February has always been my favorite month of the year because it’s Black History Month. I know in February I will be able to find all kinds of Black books, apparel, and information that isn’t readily available in stores throughout the rest of the year. During February I know I will be able to watch some of my favorite movies like A Raisin In the Sun, School Daze, 10,000 Men Named George, Carmen Jones, and the Wiz on regular TV without finding a streaming network. I celebrate Black History 365 days a year, but there’s just something about February that hits just a little different.
This February is even more special because I have been able to put my own touch on Black History Month by curating a display of my hometown African American high school, W. F. Branch High School. Branch High is the school of my grandmother, my parents, and my community. This is the high school that all the African American children in Newport had to attend because of segregation, until the school closed in 1970 and integrated with Newport High. This is the school I heard stories about from my grandmother, parents, and other family members during my youth. As a teenager I attended the school reunion picnics and was told to volunteer at the reunion banquets.
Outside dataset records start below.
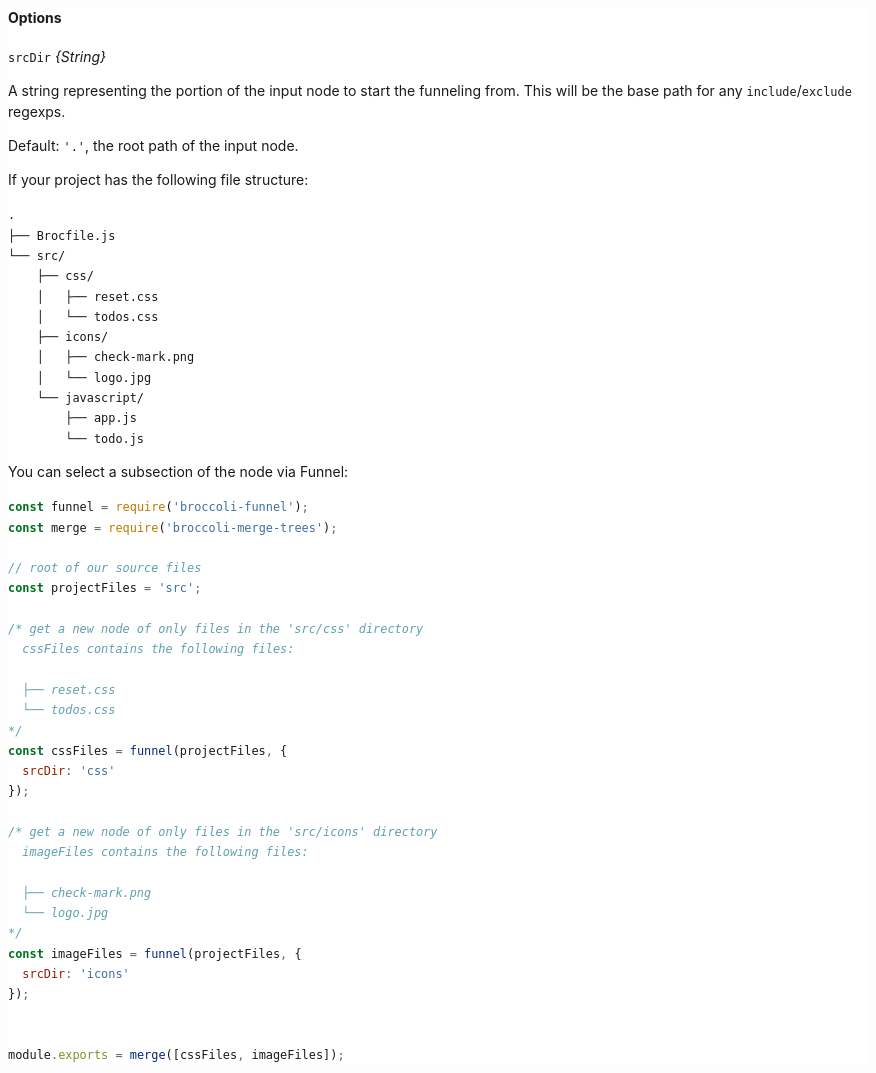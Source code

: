 #### Options

`srcDir` *{String}*

A string representing the portion of the input node to start the funneling
from. This will be the base path for any `include`/`exclude` regexps.

Default: `'.'`, the root path of the input node.

If your project has the following file structure:

```shell
.
├── Brocfile.js
└── src/
    ├── css/
    │   ├── reset.css
    │   └── todos.css
    ├── icons/
    │   ├── check-mark.png
    │   └── logo.jpg
    └── javascript/
        ├── app.js
        └── todo.js
```

You can select a subsection of the node via Funnel:

```javascript
const funnel = require('broccoli-funnel');
const merge = require('broccoli-merge-trees');

// root of our source files
const projectFiles = 'src';

/* get a new node of only files in the 'src/css' directory
  cssFiles contains the following files:

  ├── reset.css
  └── todos.css
*/
const cssFiles = funnel(projectFiles, {
  srcDir: 'css'
});

/* get a new node of only files in the 'src/icons' directory
  imageFiles contains the following files:

  ├── check-mark.png
  └── logo.jpg
*/
const imageFiles = funnel(projectFiles, {
  srcDir: 'icons'
});


module.exports = merge([cssFiles, imageFiles]);
```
All the books I have read and all the genealogy conferences I have attended all say researching your family ancestry must include researching your ancestor’s community, for me and my family that has always included researching Branch High. I have written blogs about Branch High. I have featured Branch High in my Wordless Wednesday series. We have talked about Branch High on the Podcast. Branch High School has always been a part of my family. It’s kind of like food and music, always in the background and always present.
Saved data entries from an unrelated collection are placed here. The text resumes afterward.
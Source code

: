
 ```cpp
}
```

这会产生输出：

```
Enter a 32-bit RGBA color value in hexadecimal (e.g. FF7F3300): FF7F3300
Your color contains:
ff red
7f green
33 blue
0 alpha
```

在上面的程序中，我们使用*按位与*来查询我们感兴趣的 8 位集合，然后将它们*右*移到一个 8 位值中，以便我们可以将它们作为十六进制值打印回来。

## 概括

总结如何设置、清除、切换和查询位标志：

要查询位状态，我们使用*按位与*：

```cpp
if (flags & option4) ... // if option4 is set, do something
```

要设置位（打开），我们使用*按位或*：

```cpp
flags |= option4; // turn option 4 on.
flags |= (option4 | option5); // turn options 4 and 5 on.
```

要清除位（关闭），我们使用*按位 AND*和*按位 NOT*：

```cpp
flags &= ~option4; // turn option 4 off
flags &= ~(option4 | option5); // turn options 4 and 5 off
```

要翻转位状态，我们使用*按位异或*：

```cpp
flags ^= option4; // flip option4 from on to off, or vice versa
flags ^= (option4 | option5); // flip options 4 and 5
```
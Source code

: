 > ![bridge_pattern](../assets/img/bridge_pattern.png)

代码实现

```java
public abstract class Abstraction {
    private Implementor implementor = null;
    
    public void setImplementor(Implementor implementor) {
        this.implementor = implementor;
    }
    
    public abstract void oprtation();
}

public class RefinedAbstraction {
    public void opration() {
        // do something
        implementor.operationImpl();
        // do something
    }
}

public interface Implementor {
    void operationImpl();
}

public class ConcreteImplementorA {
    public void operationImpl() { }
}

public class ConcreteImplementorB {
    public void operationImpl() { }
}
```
I’m so proud to have partnered with Arkansas State University, Newport campus library and the Jackson County Historical Society to put together some history, photos, and information of this beloved school for Black History Month. I am honored to have this opportunity to bring back memories for former students and faculty as well as their children and grandchildren and the Newport community as a whole. This is Black History at its best and Black excellence. Genealogy is about finding the history within our own community, including Black History. This display honors people like my grandmother, Gladys Denson Mays, other teachers including Mrs. Oats, Mr. Calhoun, Mr. Burton, and Mr. Buckner. This display honors the students that attended this school like my parents, aunts, uncles, and an entire community of children. These are the shoulders that I stand on that have made it possible for me to be the person I am today. It is because of the faculty and students of W. F. Branch that I have the confidence to know that I can achieve anything. It is because of W. F. Branch High School that my journey continues…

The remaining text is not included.